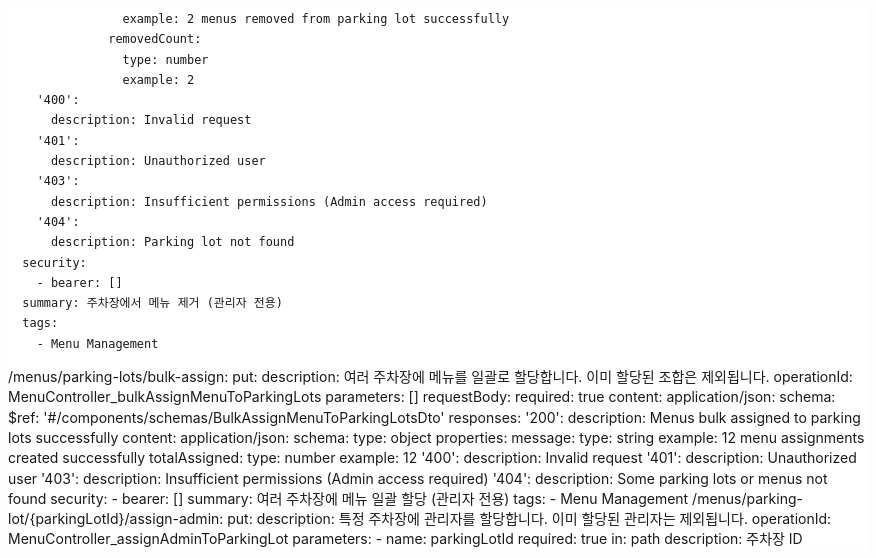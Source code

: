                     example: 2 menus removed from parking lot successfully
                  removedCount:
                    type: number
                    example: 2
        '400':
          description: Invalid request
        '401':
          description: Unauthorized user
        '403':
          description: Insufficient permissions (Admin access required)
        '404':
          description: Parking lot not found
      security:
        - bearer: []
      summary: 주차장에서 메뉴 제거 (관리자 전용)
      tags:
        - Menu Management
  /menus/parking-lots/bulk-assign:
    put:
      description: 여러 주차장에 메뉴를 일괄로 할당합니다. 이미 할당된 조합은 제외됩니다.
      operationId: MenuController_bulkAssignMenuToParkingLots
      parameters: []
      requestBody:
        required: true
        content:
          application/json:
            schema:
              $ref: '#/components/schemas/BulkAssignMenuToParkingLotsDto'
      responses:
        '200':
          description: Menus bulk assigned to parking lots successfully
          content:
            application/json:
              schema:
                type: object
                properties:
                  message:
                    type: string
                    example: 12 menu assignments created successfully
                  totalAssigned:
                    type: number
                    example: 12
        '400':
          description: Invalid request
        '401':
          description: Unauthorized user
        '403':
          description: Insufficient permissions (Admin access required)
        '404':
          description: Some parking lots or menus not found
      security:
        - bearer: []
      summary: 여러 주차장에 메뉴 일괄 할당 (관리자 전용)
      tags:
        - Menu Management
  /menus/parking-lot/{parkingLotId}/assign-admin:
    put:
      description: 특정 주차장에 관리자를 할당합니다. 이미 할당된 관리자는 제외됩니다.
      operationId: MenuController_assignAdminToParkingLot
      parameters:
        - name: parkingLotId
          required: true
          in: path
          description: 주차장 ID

□ □ □ □ □

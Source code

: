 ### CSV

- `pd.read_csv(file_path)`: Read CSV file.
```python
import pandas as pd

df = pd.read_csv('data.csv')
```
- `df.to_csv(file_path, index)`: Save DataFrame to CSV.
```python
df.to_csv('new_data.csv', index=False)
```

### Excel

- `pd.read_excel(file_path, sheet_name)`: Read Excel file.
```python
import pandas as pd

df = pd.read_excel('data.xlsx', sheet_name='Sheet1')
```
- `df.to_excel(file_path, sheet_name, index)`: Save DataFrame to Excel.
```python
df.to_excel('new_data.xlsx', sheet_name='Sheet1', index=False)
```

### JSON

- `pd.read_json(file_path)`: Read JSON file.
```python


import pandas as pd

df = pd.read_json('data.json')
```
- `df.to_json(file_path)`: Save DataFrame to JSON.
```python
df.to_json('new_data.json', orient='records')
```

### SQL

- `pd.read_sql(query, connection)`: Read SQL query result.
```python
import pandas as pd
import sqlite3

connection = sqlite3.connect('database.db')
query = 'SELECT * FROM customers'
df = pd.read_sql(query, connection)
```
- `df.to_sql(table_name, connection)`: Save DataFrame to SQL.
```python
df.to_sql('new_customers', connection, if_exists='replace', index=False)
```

□ □ □ □ □

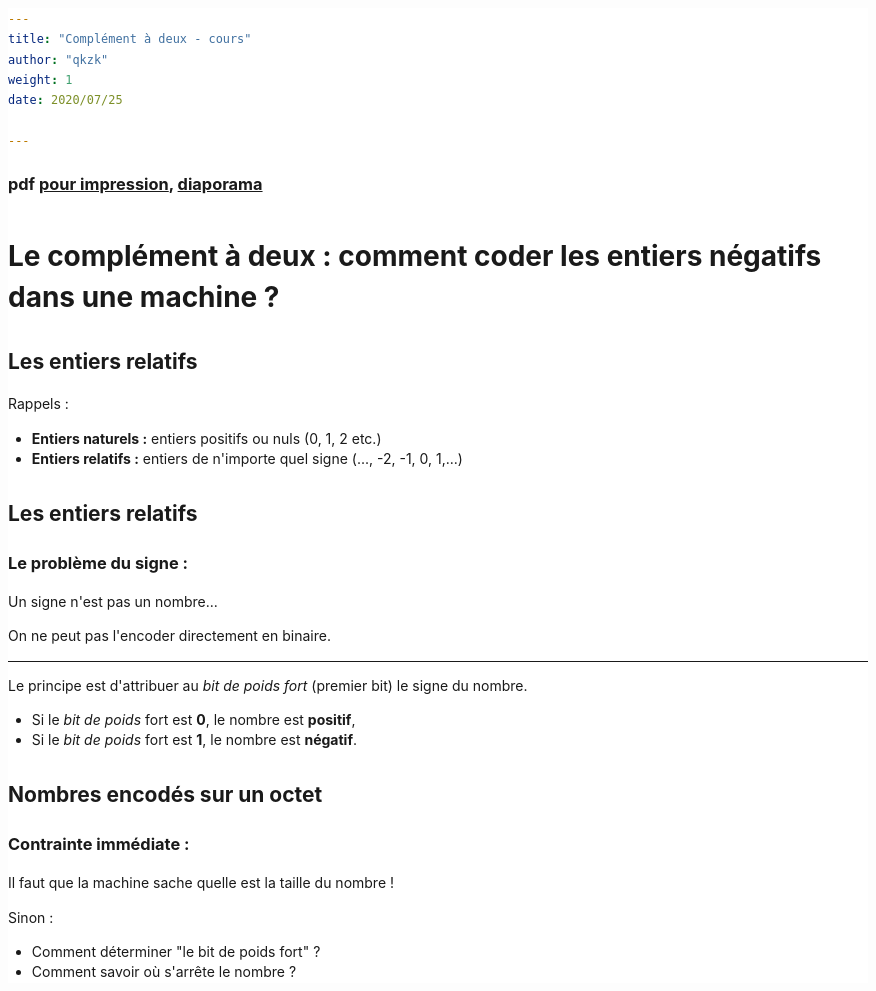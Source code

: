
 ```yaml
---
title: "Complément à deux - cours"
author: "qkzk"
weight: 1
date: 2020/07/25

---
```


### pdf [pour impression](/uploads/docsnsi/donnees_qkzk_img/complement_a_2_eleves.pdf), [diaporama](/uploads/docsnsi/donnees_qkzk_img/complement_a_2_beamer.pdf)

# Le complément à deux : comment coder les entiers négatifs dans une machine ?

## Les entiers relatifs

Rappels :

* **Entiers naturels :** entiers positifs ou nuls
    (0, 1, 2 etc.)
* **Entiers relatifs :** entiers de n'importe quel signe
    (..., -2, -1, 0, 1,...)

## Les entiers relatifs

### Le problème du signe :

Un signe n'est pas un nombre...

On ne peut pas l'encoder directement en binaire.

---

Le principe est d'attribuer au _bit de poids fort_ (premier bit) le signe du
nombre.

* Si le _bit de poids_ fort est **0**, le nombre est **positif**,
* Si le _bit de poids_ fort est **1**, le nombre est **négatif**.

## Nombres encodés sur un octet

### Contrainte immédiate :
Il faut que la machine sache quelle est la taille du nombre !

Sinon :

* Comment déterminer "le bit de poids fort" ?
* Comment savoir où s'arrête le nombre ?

□ □ □ □ □

Assignment: Return only the lines between the one holding "### Contrainte immédiate" and the one holding "le nombre ?", inclusive, exactly as they appear above.

Result of this task:
### Contrainte immédiate :
Il faut que la machine sache quelle est la taille du nombre !

Sinon :

* Comment déterminer "le bit de poids fort" ?
* Comment savoir où s'arrête le nombre ?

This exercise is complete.